Snorky Green cautiously opened the door and investigated the hall, then returning drew up his chair and said in a confidential whisper:

"Skippy, when this goes through every bathtub in the country will go in the scrap heap. Think of that!"

"I have thought of that."

"It'll do what the pneumatic tube did to the bicycle."

"What the trolley did to the horse-car!"

"It's revolutionary."

"It is."

"Enormous!"

"Stupendous!"

They shook hands and Skippy, bursting with happiness, said impulsively:

"Old friend, whatever I make—you're down for half."

"No, no. Two-thirds to you—one-third to [23] me," said Snorky, as Cæsar putting from him the proffered crown.

"I won't have it—share and share alike," said Skippy in a rush of emotion.

"But, Skippy, do you realize what even one-third will mean!" said Snorky, in a voice trembling with the vision of the future. He went nervously to the desk and returned with pad and pencil. "Write down these figures."

"Ought we to?"

"We'll destroy it afterward. Put down ninety-two million."

"What's that?"

"The population of the United States."

"I see—ninety-two it is."

"Divide that by—by—well let's be conservative."

"It's better."

"Let's say there's one bathtub to every fifty-five inhabitants."

"I think that's too conservative."

"We mustn't let our imagination run away with us," said Snorky. "One in fifty and then we're safe."

"Well, let's say two million bathtubs," said Skippy, who disliked figures, and felt the first promptings of avarice.

"So be it. Two million bathtubs and on every tub our royalty!"

"What'll we ask?" [24]

"What do you suppose a bathtub averages!"

"Say fifty dollars, at ten per cent,—that would be five dollars coming to us."
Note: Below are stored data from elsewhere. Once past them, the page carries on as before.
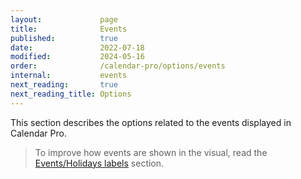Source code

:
 ```yaml
---
layout:             page
title:              Events
published:          true
date:               2022-07-18
modified:           2024-05-16
order:              /calendar-pro/options/events
internal:           events
next_reading:       true
next_reading_title: Options
---
```

This section describes the options related to the events displayed in Calendar Pro.

> To improve how events are shown in the visual, read the [Events/Holidays labels](../../options/events-labels/index.md) section.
"Five dollars, but Skippy, isn't that exorbitant?"

"You forget we'll be in a position to dictate."

"Holy Maria!"

Under 2,000,000 he wrote the figure five and slowly noted the colossal result.

"Do you realize what that means?"

"It means ten million dollars!"

"No, it means more than that—it means that if the Bathtub Combine came to us to-day and offered us a million dollars—it would be suicide to accept it!"

Skippy's eyes dilated with excitement. Slowly he tore the sheet of paper in two.

"Burn it—take no chances," said Snorky, who proceeded to light a match.

"And that's only the United States," said Skippy in a whisper.

"There's Canada and the British Empire!"

"But Englishmen carry rubber tubs with them."

"They can be educated."

"The French don't bathe," said Skippy mournfully.

"That'll come."

"Holy cats, Rockefeller won't be in it!" said Skippy, who was suffocating. "Snorky, what I said goes! Money isn't everything. No—sentiment's [25] bigger. Fifty-fifty, I said, and fifty-fifty it stands!"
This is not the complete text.